Bugün baktığımızda şehirde ulaşım başlı başına bir kaos. Her seçim döneminde gündeme gelen raylı sistem ya da tramvay projeleri hâlâ bir “vaat” olmaktan öteye geçemedi. Kentsel dönüşüm, sadece belirli bölgelerde rant odaklı biçimde ilerliyor. Sanayi yatırımları ise şehir merkezine sıkışmış durumda. Tarım alanları yapılaşma baskısı altında.

Yani ortada bir bütüncül şehir planı yok.
Bir vizyon, bir hedef, bir yol haritası yok.

Dr. Kolip’in sorusu, aslında yerel yönetim anlayışının özünü sorguluyor:
“Proje yapmak” başka şeydir, “planlı gelişim” bambaşka.
Bir belediye başkanı göreve geldiğinde, ilk iş olarak şehir planını oluşturmalı; sonra o plana sadık kalmalıdır. Çünkü plan olmadan yapılan her iş, günü kurtarır ama geleceği kaybettirir.

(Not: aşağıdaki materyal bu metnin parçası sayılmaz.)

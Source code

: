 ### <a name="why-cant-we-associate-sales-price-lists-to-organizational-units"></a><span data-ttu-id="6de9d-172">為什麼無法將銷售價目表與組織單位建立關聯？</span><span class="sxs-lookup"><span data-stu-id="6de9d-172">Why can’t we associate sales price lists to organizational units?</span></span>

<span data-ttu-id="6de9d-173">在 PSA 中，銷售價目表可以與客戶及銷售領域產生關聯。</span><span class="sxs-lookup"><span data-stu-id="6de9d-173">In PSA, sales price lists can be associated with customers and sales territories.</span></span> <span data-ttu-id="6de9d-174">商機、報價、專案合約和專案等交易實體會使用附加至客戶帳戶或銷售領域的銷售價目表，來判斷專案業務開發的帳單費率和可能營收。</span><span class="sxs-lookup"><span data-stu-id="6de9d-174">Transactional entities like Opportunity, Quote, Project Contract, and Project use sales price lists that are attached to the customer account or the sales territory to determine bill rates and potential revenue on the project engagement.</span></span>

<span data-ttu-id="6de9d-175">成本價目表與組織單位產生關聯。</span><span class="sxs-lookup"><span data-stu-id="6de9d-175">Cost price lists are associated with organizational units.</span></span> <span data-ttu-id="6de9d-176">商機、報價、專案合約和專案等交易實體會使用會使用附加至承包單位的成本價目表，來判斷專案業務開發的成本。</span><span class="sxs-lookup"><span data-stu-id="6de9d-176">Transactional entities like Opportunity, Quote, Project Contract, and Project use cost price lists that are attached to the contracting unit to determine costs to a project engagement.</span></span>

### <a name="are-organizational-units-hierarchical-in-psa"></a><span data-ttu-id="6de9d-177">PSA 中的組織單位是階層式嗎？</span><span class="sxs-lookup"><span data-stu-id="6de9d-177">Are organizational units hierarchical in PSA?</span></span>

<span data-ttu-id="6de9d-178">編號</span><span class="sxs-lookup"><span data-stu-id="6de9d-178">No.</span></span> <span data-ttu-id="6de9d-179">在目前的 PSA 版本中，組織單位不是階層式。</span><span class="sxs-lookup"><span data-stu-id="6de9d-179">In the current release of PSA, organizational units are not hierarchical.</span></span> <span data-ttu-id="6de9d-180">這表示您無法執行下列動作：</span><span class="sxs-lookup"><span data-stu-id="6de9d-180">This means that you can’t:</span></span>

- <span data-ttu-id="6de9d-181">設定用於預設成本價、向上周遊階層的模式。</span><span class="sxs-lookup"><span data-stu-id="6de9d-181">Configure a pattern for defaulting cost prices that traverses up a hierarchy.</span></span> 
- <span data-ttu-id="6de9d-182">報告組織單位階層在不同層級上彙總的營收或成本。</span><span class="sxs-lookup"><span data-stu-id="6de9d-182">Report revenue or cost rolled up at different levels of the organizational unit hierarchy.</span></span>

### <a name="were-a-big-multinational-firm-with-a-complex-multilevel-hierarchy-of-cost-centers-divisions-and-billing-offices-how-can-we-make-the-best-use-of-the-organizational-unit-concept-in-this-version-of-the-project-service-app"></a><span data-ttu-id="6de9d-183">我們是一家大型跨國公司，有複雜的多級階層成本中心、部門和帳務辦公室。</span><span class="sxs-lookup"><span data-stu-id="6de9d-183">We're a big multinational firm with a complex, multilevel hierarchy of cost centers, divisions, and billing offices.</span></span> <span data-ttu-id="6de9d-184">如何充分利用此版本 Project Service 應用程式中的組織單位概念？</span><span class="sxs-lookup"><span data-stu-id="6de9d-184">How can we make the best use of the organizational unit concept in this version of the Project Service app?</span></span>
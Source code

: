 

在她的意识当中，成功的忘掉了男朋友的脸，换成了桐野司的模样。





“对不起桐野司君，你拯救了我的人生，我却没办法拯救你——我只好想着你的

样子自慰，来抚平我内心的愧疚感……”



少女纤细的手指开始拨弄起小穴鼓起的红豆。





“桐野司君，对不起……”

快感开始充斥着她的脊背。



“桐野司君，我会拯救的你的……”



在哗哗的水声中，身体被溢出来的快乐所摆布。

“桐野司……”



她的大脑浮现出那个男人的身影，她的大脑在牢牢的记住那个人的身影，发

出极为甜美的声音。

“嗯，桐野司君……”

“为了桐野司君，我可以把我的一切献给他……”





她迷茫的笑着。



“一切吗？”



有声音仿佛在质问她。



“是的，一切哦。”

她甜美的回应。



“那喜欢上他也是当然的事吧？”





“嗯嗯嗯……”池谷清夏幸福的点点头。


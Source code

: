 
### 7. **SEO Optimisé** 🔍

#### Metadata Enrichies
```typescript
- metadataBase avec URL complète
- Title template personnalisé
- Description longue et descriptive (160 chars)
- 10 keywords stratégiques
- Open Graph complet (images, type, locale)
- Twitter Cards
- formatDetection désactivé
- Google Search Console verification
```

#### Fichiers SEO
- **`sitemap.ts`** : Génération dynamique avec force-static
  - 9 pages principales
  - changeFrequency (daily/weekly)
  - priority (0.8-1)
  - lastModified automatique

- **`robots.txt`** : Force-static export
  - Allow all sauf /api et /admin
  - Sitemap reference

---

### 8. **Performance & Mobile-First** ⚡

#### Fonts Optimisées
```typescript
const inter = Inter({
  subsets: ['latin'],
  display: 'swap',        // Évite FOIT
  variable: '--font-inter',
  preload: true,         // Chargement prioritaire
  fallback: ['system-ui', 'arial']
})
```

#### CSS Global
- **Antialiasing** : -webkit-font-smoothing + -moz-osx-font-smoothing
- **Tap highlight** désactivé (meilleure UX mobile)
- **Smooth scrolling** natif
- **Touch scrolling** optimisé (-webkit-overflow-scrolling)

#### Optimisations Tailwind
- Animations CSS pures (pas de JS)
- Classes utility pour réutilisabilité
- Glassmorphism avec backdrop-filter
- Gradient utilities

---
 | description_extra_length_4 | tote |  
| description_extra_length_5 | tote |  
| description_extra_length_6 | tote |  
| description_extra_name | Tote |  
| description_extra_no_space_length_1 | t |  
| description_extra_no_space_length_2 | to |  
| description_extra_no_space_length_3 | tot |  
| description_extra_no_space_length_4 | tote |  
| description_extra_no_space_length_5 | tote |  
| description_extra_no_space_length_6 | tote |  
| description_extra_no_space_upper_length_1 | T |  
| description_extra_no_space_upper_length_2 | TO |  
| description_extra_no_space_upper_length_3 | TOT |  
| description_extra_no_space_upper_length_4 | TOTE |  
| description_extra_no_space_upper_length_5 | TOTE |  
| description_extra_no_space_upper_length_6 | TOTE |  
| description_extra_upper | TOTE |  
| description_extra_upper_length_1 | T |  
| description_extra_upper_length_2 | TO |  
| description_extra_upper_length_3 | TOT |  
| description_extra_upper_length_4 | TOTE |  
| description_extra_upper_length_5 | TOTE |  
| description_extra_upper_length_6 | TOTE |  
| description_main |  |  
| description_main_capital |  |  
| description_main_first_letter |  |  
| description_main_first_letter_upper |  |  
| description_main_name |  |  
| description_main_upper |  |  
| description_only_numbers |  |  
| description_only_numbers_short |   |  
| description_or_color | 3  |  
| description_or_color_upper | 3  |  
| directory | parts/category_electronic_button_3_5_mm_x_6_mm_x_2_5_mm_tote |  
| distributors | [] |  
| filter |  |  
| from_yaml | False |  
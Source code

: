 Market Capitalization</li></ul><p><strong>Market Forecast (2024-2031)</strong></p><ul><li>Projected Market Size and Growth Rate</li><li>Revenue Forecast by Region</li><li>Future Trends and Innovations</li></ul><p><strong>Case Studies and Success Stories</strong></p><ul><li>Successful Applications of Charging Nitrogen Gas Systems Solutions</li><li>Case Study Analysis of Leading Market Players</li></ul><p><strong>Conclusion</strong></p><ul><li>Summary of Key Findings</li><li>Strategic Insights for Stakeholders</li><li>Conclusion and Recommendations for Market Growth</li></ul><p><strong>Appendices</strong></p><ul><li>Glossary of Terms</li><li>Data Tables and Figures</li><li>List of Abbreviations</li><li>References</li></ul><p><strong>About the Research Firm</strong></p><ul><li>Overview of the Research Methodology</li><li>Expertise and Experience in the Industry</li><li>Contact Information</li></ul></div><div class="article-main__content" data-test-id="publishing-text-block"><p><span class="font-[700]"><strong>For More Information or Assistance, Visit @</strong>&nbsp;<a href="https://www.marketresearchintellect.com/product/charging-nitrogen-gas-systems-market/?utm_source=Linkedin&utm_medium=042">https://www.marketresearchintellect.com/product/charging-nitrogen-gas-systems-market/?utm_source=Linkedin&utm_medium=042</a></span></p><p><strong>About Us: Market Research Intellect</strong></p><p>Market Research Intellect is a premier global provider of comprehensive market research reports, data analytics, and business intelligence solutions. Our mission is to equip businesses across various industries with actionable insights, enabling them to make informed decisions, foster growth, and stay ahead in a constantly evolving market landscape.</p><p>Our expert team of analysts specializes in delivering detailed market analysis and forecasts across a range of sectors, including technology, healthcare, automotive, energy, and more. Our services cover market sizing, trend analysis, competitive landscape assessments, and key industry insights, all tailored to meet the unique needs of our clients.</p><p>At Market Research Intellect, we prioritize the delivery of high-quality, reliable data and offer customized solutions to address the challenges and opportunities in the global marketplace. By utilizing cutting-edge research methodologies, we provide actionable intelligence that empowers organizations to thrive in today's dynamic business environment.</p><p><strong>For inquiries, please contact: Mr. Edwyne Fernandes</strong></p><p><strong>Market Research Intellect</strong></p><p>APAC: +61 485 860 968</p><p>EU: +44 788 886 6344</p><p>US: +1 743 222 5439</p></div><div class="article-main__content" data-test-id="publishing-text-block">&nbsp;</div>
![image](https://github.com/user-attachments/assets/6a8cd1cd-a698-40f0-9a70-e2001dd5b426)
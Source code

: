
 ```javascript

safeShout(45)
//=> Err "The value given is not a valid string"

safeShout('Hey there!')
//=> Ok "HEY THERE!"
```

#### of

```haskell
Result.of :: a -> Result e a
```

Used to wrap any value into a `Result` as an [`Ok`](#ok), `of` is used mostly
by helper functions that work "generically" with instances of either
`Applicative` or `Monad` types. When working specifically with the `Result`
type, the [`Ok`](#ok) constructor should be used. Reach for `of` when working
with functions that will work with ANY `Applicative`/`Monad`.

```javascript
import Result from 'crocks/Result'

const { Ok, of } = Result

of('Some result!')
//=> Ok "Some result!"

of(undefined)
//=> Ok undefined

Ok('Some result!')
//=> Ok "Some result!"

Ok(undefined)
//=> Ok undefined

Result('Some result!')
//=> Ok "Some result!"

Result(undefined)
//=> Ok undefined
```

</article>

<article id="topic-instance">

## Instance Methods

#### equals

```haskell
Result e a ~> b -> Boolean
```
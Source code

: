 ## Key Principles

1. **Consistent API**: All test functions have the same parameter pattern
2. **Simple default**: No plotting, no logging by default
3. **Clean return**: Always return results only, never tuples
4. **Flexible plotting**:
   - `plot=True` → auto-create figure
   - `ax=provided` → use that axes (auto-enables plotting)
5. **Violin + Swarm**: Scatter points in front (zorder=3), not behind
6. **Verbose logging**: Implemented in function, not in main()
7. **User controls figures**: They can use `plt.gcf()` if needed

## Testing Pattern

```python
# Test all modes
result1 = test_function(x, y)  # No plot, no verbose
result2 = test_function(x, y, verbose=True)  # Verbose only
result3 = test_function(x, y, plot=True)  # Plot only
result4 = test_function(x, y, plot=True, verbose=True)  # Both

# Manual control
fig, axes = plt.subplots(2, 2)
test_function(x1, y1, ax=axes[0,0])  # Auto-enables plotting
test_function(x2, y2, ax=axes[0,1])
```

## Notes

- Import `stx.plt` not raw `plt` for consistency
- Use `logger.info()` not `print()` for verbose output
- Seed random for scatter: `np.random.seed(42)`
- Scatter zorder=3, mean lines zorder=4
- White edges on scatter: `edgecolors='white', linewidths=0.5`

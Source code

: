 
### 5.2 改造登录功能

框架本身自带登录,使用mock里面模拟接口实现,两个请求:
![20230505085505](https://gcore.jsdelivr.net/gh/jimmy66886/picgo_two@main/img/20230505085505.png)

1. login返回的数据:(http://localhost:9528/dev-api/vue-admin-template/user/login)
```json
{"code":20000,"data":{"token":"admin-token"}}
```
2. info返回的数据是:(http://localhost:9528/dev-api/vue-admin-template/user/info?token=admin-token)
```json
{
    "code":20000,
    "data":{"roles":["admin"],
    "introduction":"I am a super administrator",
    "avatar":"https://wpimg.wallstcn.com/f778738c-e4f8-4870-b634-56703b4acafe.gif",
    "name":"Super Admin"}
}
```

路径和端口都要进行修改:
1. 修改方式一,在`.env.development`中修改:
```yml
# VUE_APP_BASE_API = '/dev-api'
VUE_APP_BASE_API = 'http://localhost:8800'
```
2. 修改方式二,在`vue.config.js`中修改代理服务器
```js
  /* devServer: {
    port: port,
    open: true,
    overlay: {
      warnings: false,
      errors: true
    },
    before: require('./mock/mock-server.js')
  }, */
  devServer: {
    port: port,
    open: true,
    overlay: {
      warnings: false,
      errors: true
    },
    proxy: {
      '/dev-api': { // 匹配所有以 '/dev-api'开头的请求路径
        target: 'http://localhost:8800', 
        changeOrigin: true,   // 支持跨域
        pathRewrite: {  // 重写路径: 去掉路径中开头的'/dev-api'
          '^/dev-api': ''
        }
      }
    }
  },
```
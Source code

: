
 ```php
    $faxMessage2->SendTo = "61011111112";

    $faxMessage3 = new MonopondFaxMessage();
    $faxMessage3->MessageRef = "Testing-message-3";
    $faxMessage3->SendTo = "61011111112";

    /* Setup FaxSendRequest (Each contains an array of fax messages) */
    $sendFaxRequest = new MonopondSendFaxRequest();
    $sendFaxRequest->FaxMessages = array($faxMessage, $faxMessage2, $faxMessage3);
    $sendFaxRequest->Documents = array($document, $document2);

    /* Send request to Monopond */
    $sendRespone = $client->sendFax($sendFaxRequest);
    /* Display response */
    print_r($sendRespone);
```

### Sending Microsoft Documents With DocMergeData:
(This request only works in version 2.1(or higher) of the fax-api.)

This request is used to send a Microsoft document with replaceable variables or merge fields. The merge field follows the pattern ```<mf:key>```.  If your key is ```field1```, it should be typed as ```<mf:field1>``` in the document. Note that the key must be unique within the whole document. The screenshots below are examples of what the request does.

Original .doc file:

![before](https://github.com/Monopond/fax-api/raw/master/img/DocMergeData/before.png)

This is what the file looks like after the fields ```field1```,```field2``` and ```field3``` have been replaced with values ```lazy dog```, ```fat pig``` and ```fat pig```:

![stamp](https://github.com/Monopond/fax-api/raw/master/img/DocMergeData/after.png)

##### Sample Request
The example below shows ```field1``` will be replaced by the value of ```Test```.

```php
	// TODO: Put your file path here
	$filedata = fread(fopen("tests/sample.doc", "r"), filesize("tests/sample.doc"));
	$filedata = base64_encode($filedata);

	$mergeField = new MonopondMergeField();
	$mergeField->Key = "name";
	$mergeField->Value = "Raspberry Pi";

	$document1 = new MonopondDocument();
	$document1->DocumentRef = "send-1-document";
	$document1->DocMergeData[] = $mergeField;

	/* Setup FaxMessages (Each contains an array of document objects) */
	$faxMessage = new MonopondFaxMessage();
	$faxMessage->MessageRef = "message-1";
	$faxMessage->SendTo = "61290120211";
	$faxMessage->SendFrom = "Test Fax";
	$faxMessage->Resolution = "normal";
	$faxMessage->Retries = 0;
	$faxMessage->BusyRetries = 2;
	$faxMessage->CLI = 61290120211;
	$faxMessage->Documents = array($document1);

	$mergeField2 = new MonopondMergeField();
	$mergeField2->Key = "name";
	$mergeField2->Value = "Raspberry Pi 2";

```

Sakarya, artık günü değil, geleceği düşünmek zorunda.
Bu şehir; sanayisiyle, tarımıyla, genç nüfusuyla, doğasıyla, Türkiye’nin en yaşanabilir kentlerinden biri olma potansiyeline sahip. Ancak bu potansiyel, ancak akılcı, bilimsel ve katılımcı bir şehir planıyla gerçeğe dönüşebilir.

Sorunun cevabı aslında basit ama acı:
Sakarya’da “yapılanlar”, plan değil, tepkisel adımlar.
Geleceğe değil, bir sonraki seçime göre atılan adımlar.

Dr. Cihan Kolip’in sorusu, bu yüzden sadece bir eleştiri değil; aynı zamanda bir çağrıdır.
“Sakarya’nın geleceği için plan yapın, günü değil yarını inşa edin.”